Russian President Vladimir Putin is amassing a military force on and near Ukraine’s borders large enough to conduct a full-scale invasion. Western intelligence agencies have reportedly intercepted Russian military plans to do so by early February. Visible Russian military activities and these plans so clearly support preparations for an invasion that it seems obvious that Putin really might invade if his demands are not met.
Putin is rarely so obvious, however, and a massive Russian invasion of Ukraine would mark a fundamental transformation of the approach he has taken for two decades to advance his interests and respond to threats. We cannot dismiss the possibility that such a transformation has occurred. The United States, NATO, and Ukraine must seriously consider the risk of a Russian invasion of Ukraine and prepare military, diplomatic, and economic measures to deter and respond to that threat.

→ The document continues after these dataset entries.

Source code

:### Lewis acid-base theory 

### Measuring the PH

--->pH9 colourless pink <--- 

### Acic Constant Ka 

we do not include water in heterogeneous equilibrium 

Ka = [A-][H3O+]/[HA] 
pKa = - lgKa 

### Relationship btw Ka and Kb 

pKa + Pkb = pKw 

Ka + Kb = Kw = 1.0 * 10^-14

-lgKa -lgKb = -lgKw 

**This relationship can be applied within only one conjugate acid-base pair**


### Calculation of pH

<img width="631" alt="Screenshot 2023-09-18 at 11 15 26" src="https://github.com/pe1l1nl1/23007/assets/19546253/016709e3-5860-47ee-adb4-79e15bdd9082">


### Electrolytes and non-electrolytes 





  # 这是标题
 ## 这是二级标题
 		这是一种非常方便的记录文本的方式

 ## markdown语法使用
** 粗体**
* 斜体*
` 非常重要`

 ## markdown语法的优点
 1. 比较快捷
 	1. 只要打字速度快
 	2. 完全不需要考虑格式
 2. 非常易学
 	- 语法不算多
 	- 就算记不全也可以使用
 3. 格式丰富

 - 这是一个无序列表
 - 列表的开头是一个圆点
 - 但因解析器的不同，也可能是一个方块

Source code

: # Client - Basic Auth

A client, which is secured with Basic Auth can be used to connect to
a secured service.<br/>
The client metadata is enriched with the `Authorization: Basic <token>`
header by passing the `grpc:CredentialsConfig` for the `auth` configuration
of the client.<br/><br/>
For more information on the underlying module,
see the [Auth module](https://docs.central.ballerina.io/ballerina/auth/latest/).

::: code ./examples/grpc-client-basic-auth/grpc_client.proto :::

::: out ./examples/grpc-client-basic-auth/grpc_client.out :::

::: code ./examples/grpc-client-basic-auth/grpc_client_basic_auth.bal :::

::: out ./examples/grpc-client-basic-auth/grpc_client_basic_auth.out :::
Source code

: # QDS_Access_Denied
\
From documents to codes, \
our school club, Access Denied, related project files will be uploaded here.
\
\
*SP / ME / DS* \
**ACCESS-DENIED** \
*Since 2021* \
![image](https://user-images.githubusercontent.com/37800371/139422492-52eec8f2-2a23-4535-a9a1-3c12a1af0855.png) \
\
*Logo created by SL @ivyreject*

But Putin may have no intention of invading Ukraine at all. Putin may be attempting a strategic misdirection that impales the West in a diplomatic process and military planning cycle that will keep it unprepared to meet his preferred, wily, and more subtle next move. Putin benefits greatly by focusing attention on the risk of war and prompting the current US scramble to defuse and de-escalate this crisis that he invented. If Putin is threatening military action to misdirect, then the West’s concessions will feed directly into his non-military efforts to achieve his objectives of changing the geopolitical orientation of Ukraine from west to east and weakening NATO.